What would twain say of the modern curriculum, where sixteen years are spent dissecting the mystery of every letter and the words they create, where our educational system is designed to make us sit for hours, meditating on rules and constructions and formalities, deciphering and memorizing the science and history behind our craft, Where we gain the tools to 'succeed' by having them repeated to us over and over... Where we are again and again told that there is nothing that cannot be learned? If nothing cannot be learned, then is there such thing as art? For what is art, if not mysterious inspiration?"
Oh, I feel like Rilke writing a letter to a young poet....But first...
Towards the end of the post she writes:
"I am no longer a poet. words fall apart on the screen. Sentences which I have studied so long to structure loses their shape and melt. Writing is not art, it is order. There is no more releasing a floodgate of words, now it is a carefully regulated trickle."

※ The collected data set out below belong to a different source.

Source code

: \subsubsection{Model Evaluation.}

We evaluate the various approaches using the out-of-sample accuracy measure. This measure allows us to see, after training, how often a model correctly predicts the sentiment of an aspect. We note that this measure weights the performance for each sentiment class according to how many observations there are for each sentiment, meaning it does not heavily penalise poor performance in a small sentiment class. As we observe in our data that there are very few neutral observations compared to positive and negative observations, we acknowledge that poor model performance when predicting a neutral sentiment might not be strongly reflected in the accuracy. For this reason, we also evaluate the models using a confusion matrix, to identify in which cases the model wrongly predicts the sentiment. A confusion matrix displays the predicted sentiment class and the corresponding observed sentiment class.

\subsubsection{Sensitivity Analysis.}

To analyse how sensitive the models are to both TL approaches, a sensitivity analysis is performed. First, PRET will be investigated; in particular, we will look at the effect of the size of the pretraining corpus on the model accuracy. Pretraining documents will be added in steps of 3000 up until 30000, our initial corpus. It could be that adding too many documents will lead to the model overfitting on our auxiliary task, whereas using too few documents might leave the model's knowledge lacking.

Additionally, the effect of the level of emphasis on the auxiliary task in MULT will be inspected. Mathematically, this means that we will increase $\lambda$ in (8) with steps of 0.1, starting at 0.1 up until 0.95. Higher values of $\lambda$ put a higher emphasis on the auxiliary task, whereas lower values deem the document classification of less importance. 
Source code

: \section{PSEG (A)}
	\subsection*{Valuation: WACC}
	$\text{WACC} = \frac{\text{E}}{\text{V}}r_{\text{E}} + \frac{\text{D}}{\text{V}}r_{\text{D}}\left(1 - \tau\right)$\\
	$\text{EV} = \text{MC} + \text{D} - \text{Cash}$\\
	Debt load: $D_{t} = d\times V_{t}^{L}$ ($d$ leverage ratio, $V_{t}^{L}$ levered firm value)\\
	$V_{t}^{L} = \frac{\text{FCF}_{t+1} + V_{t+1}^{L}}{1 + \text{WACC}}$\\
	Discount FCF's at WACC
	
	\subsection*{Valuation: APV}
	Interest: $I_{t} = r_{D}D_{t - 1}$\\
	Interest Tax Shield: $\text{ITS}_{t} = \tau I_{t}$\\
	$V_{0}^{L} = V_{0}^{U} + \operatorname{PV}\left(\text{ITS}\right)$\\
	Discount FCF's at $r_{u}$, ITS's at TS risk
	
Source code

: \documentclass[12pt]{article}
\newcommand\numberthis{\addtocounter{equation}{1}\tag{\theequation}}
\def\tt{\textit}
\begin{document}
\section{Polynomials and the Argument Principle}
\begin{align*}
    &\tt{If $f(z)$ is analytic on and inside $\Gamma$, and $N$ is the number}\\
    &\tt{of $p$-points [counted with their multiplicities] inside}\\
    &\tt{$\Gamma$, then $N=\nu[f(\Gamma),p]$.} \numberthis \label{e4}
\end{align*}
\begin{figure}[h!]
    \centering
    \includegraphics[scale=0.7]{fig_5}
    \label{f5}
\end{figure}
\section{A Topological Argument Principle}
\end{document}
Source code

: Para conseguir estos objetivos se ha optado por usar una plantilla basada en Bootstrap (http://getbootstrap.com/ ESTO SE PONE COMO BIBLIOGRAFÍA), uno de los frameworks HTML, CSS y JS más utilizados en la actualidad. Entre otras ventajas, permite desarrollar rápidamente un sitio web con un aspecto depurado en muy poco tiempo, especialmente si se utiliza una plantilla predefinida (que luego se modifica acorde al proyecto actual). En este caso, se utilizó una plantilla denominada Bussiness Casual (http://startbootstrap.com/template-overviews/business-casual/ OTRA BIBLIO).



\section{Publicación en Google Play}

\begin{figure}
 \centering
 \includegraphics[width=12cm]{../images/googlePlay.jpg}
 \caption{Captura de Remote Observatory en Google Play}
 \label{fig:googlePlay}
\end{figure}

Blogs are real. People read them. I found her post because of a Neil Strauss search. Writers and poets must retain an inner sanctuary to write. Despite critics, educational systems, or your own inner devil, a writer can not allow negativity to reach into that place of creation. Writers are fighters and marathon runners that must be able to constantly fight to achieve the quality and results that they seek. I've have been in worse places than this young poet. I stopped writing for three years and I attempted to forge a new life to escape the weight and the responsibility of being a writer. Didn't work..
Find faith, my young poet. Be eager to fall and fight for words on a page. Read Philip Levine, listen to Mark Stand in Chicago talking about the Eros of love, or imagine the sort of nature that William Carlos Williams had in mind. But, don't despair-you don't have time for it. Read or Write. Those are your options.
I know that the young poet will be fine. She's reading Roughin It. Now there's a fine read....What Would Twain Do? I think I know the answer.